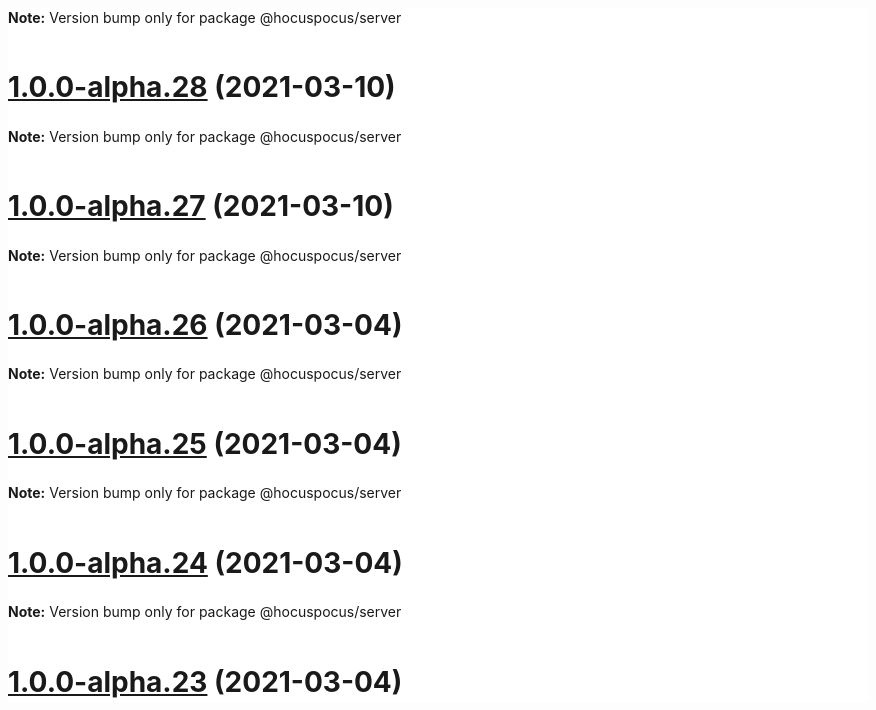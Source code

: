 **Note:** Version bump only for package @hocuspocus/server





# [1.0.0-alpha.28](https://github.com/ueberdosis/hocuspocus/compare/@hocuspocus/server@1.0.0-alpha.27...@hocuspocus/server@1.0.0-alpha.28) (2021-03-10)

**Note:** Version bump only for package @hocuspocus/server





# [1.0.0-alpha.27](https://github.com/ueberdosis/hocuspocus/compare/@hocuspocus/server@1.0.0-alpha.26...@hocuspocus/server@1.0.0-alpha.27) (2021-03-10)

**Note:** Version bump only for package @hocuspocus/server





# [1.0.0-alpha.26](https://github.com/ueberdosis/hocuspocus/compare/@hocuspocus/server@1.0.0-alpha.25...@hocuspocus/server@1.0.0-alpha.26) (2021-03-04)

**Note:** Version bump only for package @hocuspocus/server





# [1.0.0-alpha.25](https://github.com/ueberdosis/hocuspocus/compare/@hocuspocus/server@1.0.0-alpha.24...@hocuspocus/server@1.0.0-alpha.25) (2021-03-04)

**Note:** Version bump only for package @hocuspocus/server





# [1.0.0-alpha.24](https://github.com/ueberdosis/hocuspocus/compare/@hocuspocus/server@1.0.0-alpha.23...@hocuspocus/server@1.0.0-alpha.24) (2021-03-04)

**Note:** Version bump only for package @hocuspocus/server





# [1.0.0-alpha.23](https://github.com/ueberdosis/hocuspocus/compare/@hocuspocus/server@1.0.0-alpha.22...@hocuspocus/server@1.0.0-alpha.23) (2021-03-04)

| EXERCISE DETAILS |
Write out the records once more, exactly as they stand, with no images.

| SOLUTION TO THIS PROBLEM |
Source code

: **Note:** Version bump only for package @hocuspocus/server





# [1.0.0-alpha.28](https://github.com/ueberdosis/hocuspocus/compare/@hocuspocus/server@1.0.0-alpha.27...@hocuspocus/server@1.0.0-alpha.28) (2021-03-10)

**Note:** Version bump only for package @hocuspocus/server





# [1.0.0-alpha.27](https://github.com/ueberdosis/hocuspocus/compare/@hocuspocus/server@1.0.0-alpha.26...@hocuspocus/server@1.0.0-alpha.27) (2021-03-10)

**Note:** Version bump only for package @hocuspocus/server





# [1.0.0-alpha.26](https://github.com/ueberdosis/hocuspocus/compare/@hocuspocus/server@1.0.0-alpha.25...@hocuspocus/server@1.0.0-alpha.26) (2021-03-04)

**Note:** Version bump only for package @hocuspocus/server





# [1.0.0-alpha.25](https://github.com/ueberdosis/hocuspocus/compare/@hocuspocus/server@1.0.0-alpha.24...@hocuspocus/server@1.0.0-alpha.25) (2021-03-04)

**Note:** Version bump only for package @hocuspocus/server





# [1.0.0-alpha.24](https://github.com/ueberdosis/hocuspocus/compare/@hocuspocus/server@1.0.0-alpha.23...@hocuspocus/server@1.0.0-alpha.24) (2021-03-04)

**Note:** Version bump only for package @hocuspocus/server





# [1.0.0-alpha.23](https://github.com/ueberdosis/hocuspocus/compare/@hocuspocus/server@1.0.0-alpha.22...@hocuspocus/server@1.0.0-alpha.23) (2021-03-04)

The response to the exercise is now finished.